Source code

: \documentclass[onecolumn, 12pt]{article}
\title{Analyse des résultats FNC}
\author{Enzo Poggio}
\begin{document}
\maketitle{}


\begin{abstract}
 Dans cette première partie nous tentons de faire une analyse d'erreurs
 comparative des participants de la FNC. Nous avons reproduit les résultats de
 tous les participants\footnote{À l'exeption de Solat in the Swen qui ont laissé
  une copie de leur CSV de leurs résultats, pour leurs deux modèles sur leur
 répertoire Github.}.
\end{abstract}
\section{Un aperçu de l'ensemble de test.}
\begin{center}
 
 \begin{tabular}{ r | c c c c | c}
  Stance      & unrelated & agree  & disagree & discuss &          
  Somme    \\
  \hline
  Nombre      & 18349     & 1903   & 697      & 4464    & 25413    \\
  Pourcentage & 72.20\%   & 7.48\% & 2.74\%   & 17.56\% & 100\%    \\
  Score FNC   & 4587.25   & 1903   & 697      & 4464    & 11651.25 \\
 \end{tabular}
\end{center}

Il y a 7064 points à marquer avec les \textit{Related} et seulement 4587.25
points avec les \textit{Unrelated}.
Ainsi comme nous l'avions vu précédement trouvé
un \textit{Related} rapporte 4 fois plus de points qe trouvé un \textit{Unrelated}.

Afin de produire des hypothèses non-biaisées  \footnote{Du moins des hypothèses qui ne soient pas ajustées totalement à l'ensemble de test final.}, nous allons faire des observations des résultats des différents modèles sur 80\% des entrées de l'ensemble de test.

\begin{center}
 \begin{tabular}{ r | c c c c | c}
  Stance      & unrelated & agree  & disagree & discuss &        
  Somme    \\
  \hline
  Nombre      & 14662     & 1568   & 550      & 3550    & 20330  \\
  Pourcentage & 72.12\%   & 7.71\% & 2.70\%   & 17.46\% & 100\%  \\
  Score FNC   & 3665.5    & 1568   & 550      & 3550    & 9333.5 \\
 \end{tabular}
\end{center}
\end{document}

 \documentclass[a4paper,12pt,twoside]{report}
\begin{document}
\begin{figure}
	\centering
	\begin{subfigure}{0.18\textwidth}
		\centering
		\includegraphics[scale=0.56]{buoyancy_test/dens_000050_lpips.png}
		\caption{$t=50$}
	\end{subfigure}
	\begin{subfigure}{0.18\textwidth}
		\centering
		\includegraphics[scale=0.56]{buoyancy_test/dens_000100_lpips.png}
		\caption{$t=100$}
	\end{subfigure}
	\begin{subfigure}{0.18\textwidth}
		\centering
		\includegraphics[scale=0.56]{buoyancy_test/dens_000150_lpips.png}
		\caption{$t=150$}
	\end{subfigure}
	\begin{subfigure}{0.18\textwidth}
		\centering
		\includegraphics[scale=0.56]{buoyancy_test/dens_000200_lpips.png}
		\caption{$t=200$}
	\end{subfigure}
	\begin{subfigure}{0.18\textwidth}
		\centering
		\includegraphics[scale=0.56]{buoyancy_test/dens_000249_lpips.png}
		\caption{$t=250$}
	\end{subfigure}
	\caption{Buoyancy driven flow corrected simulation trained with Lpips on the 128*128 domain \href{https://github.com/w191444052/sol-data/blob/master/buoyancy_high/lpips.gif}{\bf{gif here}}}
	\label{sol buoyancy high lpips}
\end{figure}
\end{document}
^^^^^^^^^^^^^^^^
Transcribe every entry verbatim.

▶ **ANSWER**
Source code

: \documentclass[onecolumn, 12pt]{article}
\title{Analyse des résultats FNC}
\author{Enzo Poggio}
\begin{document}
\maketitle{}


\begin{abstract}
 Dans cette première partie nous tentons de faire une analyse d'erreurs
 comparative des participants de la FNC. Nous avons reproduit les résultats de
 tous les participants\footnote{À l'exeption de Solat in the Swen qui ont laissé
  une copie de leur CSV de leurs résultats, pour leurs deux modèles sur leur
 répertoire Github.}.
\end{abstract}
\section{Un aperçu de l'ensemble de test.}
\begin{center}
 
 \begin{tabular}{ r | c c c c | c}
  Stance      & unrelated & agree  & disagree & discuss &          
  Somme    \\
  \hline
  Nombre      & 18349     & 1903   & 697      & 4464    & 25413    \\
  Pourcentage & 72.20\%   & 7.48\% & 2.74\%   & 17.56\% & 100\%    \\
  Score FNC   & 4587.25   & 1903   & 697      & 4464    & 11651.25 \\
 \end{tabular}
\end{center}

Il y a 7064 points à marquer avec les \textit{Related} et seulement 4587.25
points avec les \textit{Unrelated}.
Ainsi comme nous l'avions vu précédement trouvé
un \textit{Related} rapporte 4 fois plus de points qe trouvé un \textit{Unrelated}.

Afin de produire des hypothèses non-biaisées  \footnote{Du moins des hypothèses qui ne soient pas ajustées totalement à l'ensemble de test final.}, nous allons faire des observations des résultats des différents modèles sur 80\% des entrées de l'ensemble de test.

\begin{center}
 \begin{tabular}{ r | c c c c | c}
  Stance      & unrelated & agree  & disagree & discuss &        
  Somme    \\
  \hline
  Nombre      & 14662     & 1568   & 550      & 3550    & 20330  \\
  Pourcentage & 72.12\%   & 7.71\% & 2.70\%   & 17.46\% & 100\%  \\
  Score FNC   & 3665.5    & 1568   & 550      & 3550    & 9333.5 \\
 \end{tabular}
\end{center}
\end{document}

 \documentclass[a4paper,12pt,twoside]{report}
\begin{document}
\begin{figure}
	\centering
	\begin{subfigure}{0.18\textwidth}
		\centering
		\includegraphics[scale=0.56]{buoyancy_test/dens_000050_lpips.png}
		\caption{$t=50$}
	\end{subfigure}
	\begin{subfigure}{0.18\textwidth}
		\centering
		\includegraphics[scale=0.56]{buoyancy_test/dens_000100_lpips.png}
		\caption{$t=100$}
	\end{subfigure}
	\begin{subfigure}{0.18\textwidth}
		\centering
		\includegraphics[scale=0.56]{buoyancy_test/dens_000150_lpips.png}
		\caption{$t=150$}
	\end{subfigure}
	\begin{subfigure}{0.18\textwidth}
		\centering
		\includegraphics[scale=0.56]{buoyancy_test/dens_000200_lpips.png}
		\caption{$t=200$}
	\end{subfigure}
	\begin{subfigure}{0.18\textwidth}
		\centering
		\includegraphics[scale=0.56]{buoyancy_test/dens_000249_lpips.png}
		\caption{$t=250$}
	\end{subfigure}
	\caption{Buoyancy driven flow corrected simulation trained with Lpips on the 128*128 domain \href{https://github.com/w191444052/sol-data/blob/master/buoyancy_high/lpips.gif}{\bf{gif here}}}
	\label{sol buoyancy high lpips}
\end{figure}
\end{document}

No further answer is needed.